↓↓↓
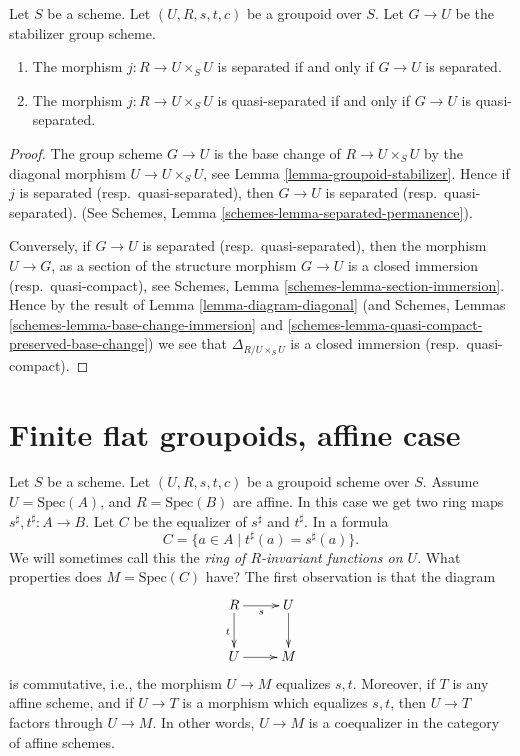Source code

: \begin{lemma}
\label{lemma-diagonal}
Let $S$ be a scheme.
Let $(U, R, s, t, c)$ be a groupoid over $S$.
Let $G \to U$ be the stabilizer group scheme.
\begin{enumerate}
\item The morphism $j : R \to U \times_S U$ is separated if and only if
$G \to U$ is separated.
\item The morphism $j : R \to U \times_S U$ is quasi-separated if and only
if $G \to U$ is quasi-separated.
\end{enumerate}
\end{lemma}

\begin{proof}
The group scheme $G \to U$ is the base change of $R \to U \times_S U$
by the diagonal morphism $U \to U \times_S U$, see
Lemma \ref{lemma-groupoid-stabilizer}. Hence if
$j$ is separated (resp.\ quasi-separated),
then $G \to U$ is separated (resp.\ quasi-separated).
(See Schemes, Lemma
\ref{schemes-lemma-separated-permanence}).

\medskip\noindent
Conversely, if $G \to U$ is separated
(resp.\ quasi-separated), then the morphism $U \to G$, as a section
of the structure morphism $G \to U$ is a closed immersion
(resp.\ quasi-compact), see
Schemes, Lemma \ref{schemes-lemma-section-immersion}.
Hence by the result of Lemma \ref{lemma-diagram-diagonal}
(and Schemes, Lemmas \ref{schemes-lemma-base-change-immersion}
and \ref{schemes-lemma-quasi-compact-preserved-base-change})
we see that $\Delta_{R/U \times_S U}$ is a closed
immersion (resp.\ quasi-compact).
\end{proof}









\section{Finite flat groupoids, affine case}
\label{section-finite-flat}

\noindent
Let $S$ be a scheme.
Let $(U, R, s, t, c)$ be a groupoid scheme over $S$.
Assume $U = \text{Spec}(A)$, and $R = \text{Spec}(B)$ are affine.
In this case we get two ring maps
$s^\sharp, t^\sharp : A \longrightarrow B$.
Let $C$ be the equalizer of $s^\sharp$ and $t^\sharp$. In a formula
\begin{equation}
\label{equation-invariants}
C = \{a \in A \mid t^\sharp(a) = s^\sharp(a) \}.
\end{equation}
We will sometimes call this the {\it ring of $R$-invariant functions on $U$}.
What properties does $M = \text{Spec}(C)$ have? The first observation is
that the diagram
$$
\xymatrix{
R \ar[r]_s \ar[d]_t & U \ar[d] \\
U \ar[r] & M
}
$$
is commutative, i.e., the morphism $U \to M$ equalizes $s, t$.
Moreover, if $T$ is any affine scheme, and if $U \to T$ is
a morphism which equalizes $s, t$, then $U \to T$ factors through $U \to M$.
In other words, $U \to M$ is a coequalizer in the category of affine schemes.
↑↑↑
↓↓↓
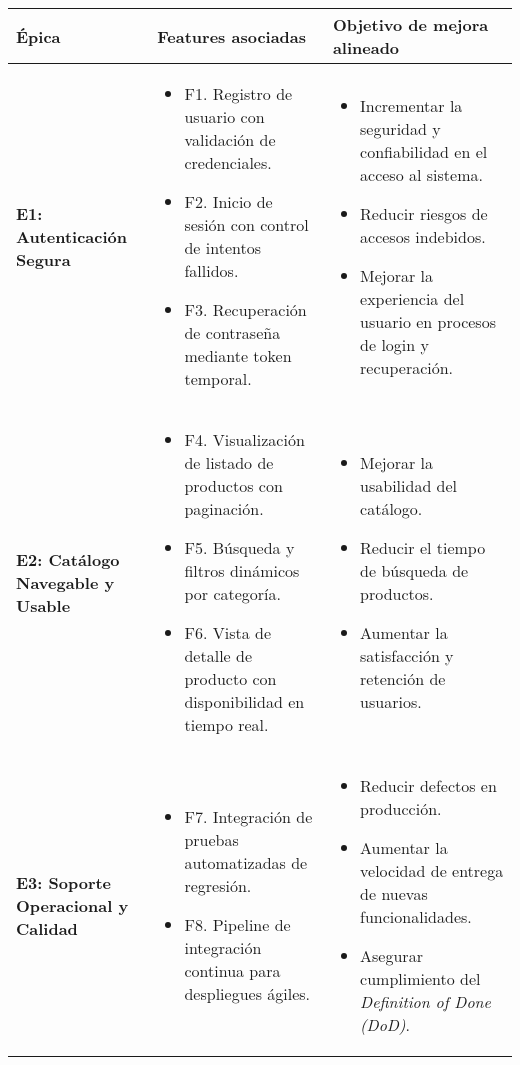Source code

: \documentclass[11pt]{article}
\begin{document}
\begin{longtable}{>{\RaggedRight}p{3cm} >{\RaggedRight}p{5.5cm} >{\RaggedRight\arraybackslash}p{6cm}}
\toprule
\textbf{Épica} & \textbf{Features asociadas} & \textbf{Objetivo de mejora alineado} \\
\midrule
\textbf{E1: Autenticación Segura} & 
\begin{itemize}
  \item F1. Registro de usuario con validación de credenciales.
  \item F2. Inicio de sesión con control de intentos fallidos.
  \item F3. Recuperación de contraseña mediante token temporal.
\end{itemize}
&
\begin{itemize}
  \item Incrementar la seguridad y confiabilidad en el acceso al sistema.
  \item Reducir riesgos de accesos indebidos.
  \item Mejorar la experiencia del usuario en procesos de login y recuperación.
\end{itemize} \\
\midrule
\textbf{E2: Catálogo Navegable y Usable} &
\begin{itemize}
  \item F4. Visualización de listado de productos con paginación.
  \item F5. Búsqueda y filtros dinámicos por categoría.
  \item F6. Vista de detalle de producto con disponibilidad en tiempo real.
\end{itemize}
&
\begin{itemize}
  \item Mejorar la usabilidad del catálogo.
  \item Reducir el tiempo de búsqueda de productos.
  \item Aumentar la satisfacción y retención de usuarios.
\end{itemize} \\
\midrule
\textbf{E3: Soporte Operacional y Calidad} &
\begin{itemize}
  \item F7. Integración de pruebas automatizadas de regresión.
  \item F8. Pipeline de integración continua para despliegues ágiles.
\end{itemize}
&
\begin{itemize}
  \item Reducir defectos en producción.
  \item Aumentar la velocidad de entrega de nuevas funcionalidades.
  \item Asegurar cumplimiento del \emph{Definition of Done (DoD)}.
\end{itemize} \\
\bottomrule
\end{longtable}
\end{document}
↑↑↑
Brief:
Take from the listing above each line that contains the string "base".

Final answer:
The group scheme $G \to U$ is the base change of $R \to U \times_S U$
(and Schemes, Lemmas \ref{schemes-lemma-base-change-immersion}
and \ref{schemes-lemma-quasi-compact-preserved-base-change})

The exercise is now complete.